Phio Pharmaceuticals Corp.

Most cancer immunotherapies work by flooding the body with antibodies delivered through systemic infusion. INTASYL takes a different approach: it silences the specific gene that prevents immune cells from doing their job. By injecting PH-762 directly into the tumor, Phio targets the PD-1 gene at its source in the T cell, reactivating the immune system's ability to recognize and kill cancer cells without the side effects typically associated with systemic treatment.

The PH-762 Phase 1b trial enrolled up to 24 patients with skin cancers including cutaneous squamous cell carcinoma (cSCC), melanoma, and Merkel cell carcinoma. Of the 20 cSCC patients evaluated at week five, 10 achieved 100% tumor clearance, 2 achieved greater than 90% clearance, and no patients experienced disease progression. The treatment phase completed in January 2026 across five escalating dose cohorts with no immune-related or treatment-limiting toxicities observed.

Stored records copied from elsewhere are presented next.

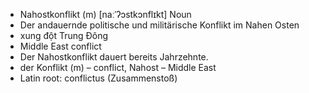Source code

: - Nahostkonflikt (m)	[naːˈʔɔstkɔnflɪkt]	Noun
- Der andauernde politische und militärische Konflikt im Nahen Osten
- xung đột Trung Đông
- Middle East conflict
- Der Nahostkonflikt dauert bereits Jahrzehnte.
- der Konflikt (m) – conflict, Nahost – Middle East	
- Latin root: conflictus (Zusammenstoß)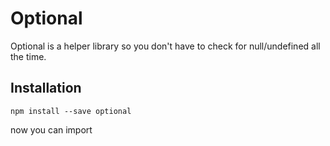 # Optional

Optional is a helper library so you don't have to check for null/undefined all the time.

## Installation

`npm install --save optional`

now you can import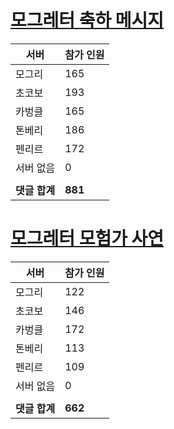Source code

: # [모그레터 축하 메시지](./Event250701_v7_2_10th_moogleletter0.md)

|서버|참가 인원|
|-|-|
|모그리|165|
|초코보|193|
|카벙클|165|
|톤베리|186|
|펜리르|172|
|서버 없음|0|
|||
|**댓글 합계**|**881**|


# [모그레터 모험가 사연](./Event250701_v7_2_10th_moogleletter1.md)

|서버|참가 인원|
|-|-|
|모그리|122|
|초코보|146|
|카벙클|172|
|톤베리|113|
|펜리르|109|
|서버 없음|0|
|||
|**댓글 합계**|**662**|


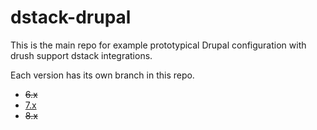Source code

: # dstack-drupal

This is the main repo for example prototypical Drupal configuration with drush
support dstack integrations.

Each version has its own branch in this repo.

* ~~6.x~~
* [7.x](//github.com/GollyGood/dstack-drupal/tree/drupal7)
* ~~8.x~~
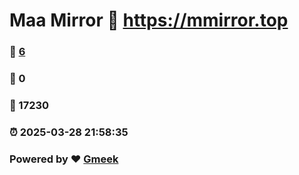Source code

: # Maa Mirror :link: https://mmirror.top 
### :page_facing_up: [6](https://mmirror.top/tag.html) 
### :speech_balloon: 0 
### :hibiscus: 17230 
### :alarm_clock: 2025-03-28 21:58:35 
### Powered by :heart: [Gmeek](https://github.com/Meekdai/Gmeek)
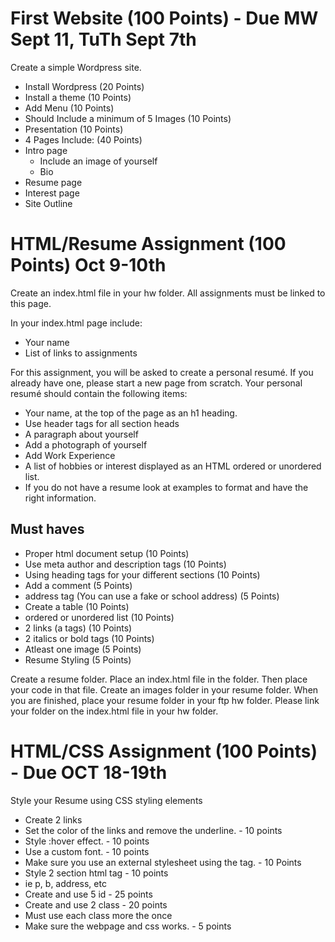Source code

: # First Website (100 Points) - Due MW Sept 11, TuTh Sept 7th

Create a simple Wordpress site.
* Install Wordpress (20 Points)
 * Install a theme (10 Points)
 * Add Menu (10 Points)
* Should Include a minimum of 5 Images (10 Points)
* Presentation (10 Points)
* 4 Pages Include: (40 Points)
 * Intro page
   * Include an image of yourself
    * Bio
 * Resume page
 * Interest page
 * Site Outline


# HTML/Resume Assignment (100 Points) Oct 9-10th

Create an index.html file in your hw folder. All assignments must be linked to this page.

In your index.html page include:

* Your name
* List of links to assignments

For this assignment, you will be asked to create a personal resumé. If you already have one, please start a new page from scratch. Your personal resumé should contain the following items:

* Your name, at the top of the page as an h1 heading.
* Use header tags for all section heads
* A paragraph about yourself
* Add a photograph of yourself
* Add Work Experience
* A list of hobbies or interest displayed as an HTML ordered or unordered list.
* If you do not have a resume look at examples to format and have the right information.

## Must haves
* Proper html document setup (10 Points)
* Use meta author and description tags (10 Points)
* Using heading tags for your different sections (10 Points)
* Add a comment (5 Points)
* address tag (You can use a fake or school address) (5 Points)
* Create a table (10 Points)
* ordered or unordered list (10 Points)
* 2 links (a tags) (10 Points)
* 2 italics or bold tags (10 Points)
* Atleast one image (5 Points)
* Resume Styling (5 Points)

Create a resume folder. Place an index.html file in the folder. Then place your code in that file. Create an images folder in your resume folder. When you are finished, place your resume folder in your ftp hw folder. Please link your folder on the index.html file in your hw folder.



# HTML/CSS Assignment (100 Points) - Due OCT 18-19th

Style your Resume using CSS styling elements
* Create 2 links
 * Set the color of the links and remove the underline. - 10 points
 * Style :hover effect. - 10 points
* Use a custom font. - 10 points
* Make sure you use an external stylesheet using the <link> tag. - 10 Points
* Style 2 section html tag - 10 points
 * ie p, b, address, etc
* Create and use 5 id - 25 points
* Create and use 2 class - 20 points
 * Must use each class more the once
* Make sure the webpage and css works. - 5 points

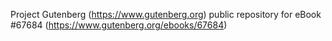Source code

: Project Gutenberg (https://www.gutenberg.org) public repository for eBook #67684 (https://www.gutenberg.org/ebooks/67684)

Cutaneous squamous cell carcinoma is the second most common solid tumor in the U.S. by incidence, with approximately 1.8 million new cases annually. For Stages I and II cSCC, which account for roughly 1.4 million of those cases, no FDA-approved drug therapy currently exists. Surgery is the standard of care, making PH-762 a potential non-surgical treatment option in a market Phio estimates at approximately $20 billion.

Because PH-762 is injected directly into the tumor rather than infused systemically, it avoids the off-target side effects common to monoclonal antibody therapies. The formulation requires no lipid nanoparticles, viral vectors, or formulation enhancers, and it is administered in a physician's office rather than an infusion center. Through five escalating dose cohorts representing a 20-fold increase in drug concentration, no patients experienced immune-related or treatment-limiting toxicities.

PH-894 targets the BRD4 gene, which is implicated in multiple cancer types including melanoma, prostate, breast, cervical, lung, liver, head and neck, and cSCC. Unlike earlier BRD4-targeting compounds, PH-894 is precisely selective for the BRD4 gene, which the company reports eliminates the toxicity associated with non-selective predecessors. PH-894 has completed IND-enabling studies and demonstrated a clean toxicology profile in non-human primates, positioning it for the next stage of development.

Phio's intellectual property portfolio covers INTASYL chemistry, specific drug compounds, individual gene targets, and therapeutic indications, with 59 patents issued and additional applications pending in US and otherkey countries. extending protection into 2044.These compounds span both current clinical programs and a broader library of gene silencing compounds across oncology, auto-immune conditions, and other indications that the Company makes available for out-licensing to third parties.